» TASK INSTRUCTIONS
The word "populated" occurs in some of the lines below; copy each of those lines.

[Stored data entries]
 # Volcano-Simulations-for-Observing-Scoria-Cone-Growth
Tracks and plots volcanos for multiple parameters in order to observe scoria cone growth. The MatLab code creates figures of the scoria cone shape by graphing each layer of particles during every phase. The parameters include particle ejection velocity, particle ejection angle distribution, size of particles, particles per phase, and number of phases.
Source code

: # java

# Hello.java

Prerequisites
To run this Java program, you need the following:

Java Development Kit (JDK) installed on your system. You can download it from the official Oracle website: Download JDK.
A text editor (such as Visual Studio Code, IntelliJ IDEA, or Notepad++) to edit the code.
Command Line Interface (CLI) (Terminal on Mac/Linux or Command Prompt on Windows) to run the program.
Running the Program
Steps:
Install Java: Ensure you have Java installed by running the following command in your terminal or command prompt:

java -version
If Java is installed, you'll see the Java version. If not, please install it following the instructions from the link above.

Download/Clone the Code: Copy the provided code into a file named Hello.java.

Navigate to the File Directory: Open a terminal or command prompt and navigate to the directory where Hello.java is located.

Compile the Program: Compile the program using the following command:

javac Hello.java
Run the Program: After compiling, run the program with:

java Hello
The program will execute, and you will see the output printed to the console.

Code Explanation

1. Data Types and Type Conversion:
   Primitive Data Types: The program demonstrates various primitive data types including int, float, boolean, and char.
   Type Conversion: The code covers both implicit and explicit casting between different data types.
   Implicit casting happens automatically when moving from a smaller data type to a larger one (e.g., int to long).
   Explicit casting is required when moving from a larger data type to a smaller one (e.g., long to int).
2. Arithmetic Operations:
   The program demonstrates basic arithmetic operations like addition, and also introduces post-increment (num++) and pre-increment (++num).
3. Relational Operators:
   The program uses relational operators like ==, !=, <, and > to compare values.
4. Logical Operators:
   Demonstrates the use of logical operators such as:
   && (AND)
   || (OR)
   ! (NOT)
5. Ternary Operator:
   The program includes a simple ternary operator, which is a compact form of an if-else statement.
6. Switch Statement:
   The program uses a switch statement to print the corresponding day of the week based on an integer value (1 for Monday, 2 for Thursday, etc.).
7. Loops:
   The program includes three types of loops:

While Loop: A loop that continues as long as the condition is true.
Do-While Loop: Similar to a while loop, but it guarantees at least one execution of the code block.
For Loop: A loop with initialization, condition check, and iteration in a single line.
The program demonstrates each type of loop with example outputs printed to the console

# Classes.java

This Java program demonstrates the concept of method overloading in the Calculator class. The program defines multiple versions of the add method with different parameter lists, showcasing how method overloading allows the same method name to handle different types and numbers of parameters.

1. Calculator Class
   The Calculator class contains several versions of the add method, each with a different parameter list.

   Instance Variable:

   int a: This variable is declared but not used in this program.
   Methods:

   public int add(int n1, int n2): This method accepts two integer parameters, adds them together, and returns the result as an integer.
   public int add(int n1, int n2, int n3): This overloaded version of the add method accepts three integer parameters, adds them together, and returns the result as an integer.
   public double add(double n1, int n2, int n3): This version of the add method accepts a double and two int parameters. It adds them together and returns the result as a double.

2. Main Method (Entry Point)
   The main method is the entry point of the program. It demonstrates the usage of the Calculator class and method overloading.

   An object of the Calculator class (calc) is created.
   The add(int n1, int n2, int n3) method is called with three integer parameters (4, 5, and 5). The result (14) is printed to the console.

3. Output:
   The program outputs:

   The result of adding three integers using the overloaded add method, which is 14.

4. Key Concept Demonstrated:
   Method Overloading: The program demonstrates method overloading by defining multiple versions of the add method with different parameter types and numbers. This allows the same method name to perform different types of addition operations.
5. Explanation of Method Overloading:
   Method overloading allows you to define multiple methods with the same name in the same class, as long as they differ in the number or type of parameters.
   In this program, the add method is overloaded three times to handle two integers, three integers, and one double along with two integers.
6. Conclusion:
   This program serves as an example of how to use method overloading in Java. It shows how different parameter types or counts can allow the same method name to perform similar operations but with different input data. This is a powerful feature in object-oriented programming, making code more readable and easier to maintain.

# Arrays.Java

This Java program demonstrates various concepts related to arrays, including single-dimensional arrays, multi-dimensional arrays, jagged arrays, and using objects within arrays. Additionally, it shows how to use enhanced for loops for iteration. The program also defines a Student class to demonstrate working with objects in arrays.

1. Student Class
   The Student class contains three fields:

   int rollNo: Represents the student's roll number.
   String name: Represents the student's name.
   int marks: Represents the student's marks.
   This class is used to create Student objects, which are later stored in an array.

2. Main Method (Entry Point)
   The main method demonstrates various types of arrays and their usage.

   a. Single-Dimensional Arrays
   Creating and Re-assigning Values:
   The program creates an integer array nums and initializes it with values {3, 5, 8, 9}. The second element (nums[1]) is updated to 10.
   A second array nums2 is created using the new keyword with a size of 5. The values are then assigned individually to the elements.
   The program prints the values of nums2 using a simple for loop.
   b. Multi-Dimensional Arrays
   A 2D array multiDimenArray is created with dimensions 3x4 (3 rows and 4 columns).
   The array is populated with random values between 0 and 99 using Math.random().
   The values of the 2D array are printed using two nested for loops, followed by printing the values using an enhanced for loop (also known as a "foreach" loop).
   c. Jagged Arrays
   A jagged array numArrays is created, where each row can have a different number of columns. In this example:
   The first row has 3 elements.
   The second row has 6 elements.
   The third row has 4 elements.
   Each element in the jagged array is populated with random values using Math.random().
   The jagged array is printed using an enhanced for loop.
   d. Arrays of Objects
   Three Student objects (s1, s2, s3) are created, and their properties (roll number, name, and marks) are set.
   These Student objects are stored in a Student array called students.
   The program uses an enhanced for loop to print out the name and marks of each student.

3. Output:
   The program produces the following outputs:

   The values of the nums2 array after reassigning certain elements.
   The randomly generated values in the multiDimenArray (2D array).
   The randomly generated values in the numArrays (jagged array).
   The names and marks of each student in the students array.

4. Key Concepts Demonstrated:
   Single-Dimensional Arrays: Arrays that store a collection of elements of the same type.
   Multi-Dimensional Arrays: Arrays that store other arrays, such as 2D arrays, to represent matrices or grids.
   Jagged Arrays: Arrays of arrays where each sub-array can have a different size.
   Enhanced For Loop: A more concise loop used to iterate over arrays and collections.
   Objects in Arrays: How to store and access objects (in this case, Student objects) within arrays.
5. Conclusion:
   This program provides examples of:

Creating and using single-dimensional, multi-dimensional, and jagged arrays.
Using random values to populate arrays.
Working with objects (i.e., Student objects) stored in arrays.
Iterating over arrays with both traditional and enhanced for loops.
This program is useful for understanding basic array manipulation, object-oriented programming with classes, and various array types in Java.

» ANSWER TO THE PROBLEM
   The array is populated with random values between 0 and 99 using Math.random().
   Each element in the jagged array is populated with random values using Math.random().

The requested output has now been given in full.